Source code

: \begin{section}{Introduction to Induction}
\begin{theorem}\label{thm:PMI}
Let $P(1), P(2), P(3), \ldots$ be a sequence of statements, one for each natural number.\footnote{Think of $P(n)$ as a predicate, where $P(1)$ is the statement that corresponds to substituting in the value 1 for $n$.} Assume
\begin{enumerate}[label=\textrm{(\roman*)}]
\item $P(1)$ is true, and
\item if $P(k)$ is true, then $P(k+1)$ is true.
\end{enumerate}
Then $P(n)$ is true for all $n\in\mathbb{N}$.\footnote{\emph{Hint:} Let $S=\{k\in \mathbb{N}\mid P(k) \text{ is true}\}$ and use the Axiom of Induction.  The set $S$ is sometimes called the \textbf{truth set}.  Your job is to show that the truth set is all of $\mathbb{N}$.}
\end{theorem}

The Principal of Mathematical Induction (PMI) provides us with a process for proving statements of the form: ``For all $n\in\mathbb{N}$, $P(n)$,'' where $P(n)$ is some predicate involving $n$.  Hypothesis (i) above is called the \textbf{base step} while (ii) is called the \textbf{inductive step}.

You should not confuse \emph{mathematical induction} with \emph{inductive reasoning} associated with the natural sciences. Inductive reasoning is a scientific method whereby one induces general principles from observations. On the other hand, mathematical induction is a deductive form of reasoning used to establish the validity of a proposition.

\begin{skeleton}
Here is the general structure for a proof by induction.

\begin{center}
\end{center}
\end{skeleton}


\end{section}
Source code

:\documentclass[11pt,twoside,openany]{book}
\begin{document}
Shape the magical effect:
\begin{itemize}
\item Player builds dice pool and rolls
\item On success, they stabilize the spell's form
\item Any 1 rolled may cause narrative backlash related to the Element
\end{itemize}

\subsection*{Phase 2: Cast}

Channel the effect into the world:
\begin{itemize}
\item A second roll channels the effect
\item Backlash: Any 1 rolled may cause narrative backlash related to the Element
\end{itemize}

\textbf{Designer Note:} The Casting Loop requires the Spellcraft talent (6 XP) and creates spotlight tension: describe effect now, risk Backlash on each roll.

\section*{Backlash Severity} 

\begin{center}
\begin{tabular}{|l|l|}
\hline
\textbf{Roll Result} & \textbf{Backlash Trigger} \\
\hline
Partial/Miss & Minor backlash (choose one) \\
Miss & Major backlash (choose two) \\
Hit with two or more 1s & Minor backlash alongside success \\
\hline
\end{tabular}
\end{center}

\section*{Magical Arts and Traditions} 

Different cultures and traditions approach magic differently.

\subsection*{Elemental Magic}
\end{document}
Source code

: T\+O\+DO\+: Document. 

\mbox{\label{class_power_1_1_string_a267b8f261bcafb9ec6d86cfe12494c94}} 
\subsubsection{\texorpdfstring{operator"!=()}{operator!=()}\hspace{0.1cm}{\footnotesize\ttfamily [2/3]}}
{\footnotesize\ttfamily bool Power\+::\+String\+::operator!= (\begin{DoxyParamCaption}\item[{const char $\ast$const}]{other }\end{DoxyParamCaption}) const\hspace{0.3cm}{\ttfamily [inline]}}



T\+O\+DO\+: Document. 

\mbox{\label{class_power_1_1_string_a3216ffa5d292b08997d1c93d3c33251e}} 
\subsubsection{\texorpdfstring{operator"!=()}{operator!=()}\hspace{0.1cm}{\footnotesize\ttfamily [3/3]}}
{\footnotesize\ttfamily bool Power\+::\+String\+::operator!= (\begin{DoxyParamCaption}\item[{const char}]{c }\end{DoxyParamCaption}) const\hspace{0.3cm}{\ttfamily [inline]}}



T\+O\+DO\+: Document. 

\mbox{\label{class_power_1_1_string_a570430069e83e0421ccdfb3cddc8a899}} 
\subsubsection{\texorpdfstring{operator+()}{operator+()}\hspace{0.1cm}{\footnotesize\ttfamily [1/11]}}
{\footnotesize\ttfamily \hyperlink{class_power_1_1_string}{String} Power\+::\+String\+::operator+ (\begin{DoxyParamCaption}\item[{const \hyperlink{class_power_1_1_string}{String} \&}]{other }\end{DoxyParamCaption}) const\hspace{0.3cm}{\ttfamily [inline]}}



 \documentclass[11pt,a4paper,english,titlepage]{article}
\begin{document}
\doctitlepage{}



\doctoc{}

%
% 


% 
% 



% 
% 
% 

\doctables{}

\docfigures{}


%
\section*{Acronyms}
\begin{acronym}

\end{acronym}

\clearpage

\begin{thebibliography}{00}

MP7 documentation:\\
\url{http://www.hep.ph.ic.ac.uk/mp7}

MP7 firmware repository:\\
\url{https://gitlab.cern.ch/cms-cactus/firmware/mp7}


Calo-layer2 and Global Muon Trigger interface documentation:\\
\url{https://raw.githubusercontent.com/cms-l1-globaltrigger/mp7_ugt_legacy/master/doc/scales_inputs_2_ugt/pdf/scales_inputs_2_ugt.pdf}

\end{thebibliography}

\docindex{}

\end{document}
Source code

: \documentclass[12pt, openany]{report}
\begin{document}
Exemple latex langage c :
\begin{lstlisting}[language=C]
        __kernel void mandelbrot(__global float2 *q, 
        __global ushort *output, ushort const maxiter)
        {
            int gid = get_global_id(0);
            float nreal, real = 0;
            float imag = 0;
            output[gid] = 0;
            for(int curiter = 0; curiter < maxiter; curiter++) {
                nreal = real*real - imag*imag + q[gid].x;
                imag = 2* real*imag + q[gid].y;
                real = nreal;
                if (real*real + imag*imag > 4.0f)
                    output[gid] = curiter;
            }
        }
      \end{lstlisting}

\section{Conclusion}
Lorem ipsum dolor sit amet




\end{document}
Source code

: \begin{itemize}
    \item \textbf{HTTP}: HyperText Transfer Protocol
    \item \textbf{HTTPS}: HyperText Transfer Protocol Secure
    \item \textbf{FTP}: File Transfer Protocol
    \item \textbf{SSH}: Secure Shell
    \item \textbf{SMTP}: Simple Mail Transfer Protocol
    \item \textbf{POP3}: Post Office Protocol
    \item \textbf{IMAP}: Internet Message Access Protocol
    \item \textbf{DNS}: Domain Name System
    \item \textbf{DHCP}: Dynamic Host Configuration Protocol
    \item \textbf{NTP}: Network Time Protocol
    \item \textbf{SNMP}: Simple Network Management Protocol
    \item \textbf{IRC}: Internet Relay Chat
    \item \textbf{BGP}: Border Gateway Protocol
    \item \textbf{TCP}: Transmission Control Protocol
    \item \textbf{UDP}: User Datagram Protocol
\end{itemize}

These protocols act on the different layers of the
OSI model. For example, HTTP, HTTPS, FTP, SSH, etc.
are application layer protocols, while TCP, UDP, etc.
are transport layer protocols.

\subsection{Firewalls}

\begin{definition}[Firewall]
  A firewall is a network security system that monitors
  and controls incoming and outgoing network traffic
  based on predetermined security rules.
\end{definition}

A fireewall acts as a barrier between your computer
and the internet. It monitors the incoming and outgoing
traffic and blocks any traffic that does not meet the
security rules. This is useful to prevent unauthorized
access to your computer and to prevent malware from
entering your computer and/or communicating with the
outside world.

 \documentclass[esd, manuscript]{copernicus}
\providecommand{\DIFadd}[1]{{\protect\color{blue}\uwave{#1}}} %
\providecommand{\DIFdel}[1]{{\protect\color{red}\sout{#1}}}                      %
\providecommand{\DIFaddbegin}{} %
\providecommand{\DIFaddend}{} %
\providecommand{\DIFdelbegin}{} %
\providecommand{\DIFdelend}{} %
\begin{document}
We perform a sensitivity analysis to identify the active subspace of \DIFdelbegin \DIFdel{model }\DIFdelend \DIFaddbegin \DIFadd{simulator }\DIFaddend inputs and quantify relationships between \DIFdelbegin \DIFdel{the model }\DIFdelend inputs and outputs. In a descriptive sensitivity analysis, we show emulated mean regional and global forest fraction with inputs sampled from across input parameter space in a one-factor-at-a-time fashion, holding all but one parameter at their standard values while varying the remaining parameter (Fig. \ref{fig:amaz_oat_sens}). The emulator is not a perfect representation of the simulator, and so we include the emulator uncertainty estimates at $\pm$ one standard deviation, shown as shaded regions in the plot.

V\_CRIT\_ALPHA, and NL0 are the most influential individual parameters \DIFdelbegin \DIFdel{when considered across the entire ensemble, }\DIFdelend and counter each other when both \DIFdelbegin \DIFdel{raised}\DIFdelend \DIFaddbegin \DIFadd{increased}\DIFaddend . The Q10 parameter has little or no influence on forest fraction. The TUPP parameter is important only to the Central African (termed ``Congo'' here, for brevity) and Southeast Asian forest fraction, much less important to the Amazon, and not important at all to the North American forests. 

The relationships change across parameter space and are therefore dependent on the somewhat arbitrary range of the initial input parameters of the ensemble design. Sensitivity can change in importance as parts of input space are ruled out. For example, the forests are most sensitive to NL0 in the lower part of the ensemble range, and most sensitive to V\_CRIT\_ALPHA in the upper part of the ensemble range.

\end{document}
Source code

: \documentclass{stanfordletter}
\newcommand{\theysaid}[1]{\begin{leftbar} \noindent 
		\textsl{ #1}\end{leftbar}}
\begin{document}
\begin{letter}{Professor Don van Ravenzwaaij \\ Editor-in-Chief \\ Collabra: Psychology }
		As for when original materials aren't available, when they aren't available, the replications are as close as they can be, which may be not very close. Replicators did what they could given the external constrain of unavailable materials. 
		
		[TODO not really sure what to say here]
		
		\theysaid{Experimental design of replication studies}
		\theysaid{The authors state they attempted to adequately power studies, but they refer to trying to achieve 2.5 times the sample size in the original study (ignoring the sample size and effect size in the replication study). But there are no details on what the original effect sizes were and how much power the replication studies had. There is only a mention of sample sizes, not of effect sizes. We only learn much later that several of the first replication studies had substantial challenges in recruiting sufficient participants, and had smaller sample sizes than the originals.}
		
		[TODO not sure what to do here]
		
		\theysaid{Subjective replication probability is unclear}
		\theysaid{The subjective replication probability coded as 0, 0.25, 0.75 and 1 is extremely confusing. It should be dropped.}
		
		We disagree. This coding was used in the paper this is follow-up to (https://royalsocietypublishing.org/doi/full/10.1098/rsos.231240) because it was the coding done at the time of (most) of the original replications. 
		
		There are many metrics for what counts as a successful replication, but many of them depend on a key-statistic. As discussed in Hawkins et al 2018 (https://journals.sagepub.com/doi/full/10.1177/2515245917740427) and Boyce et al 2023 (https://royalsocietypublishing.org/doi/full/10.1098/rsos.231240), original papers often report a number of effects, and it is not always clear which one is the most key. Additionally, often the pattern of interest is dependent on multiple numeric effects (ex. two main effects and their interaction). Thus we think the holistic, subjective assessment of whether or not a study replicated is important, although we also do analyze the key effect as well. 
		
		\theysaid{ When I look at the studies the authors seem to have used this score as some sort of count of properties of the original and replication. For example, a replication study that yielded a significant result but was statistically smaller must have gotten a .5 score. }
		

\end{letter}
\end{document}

****************************************

TO DO
Determine the number of lines in the preceding data that contain the word "curiter". Reply with that number only.

FINAL ANSWER
2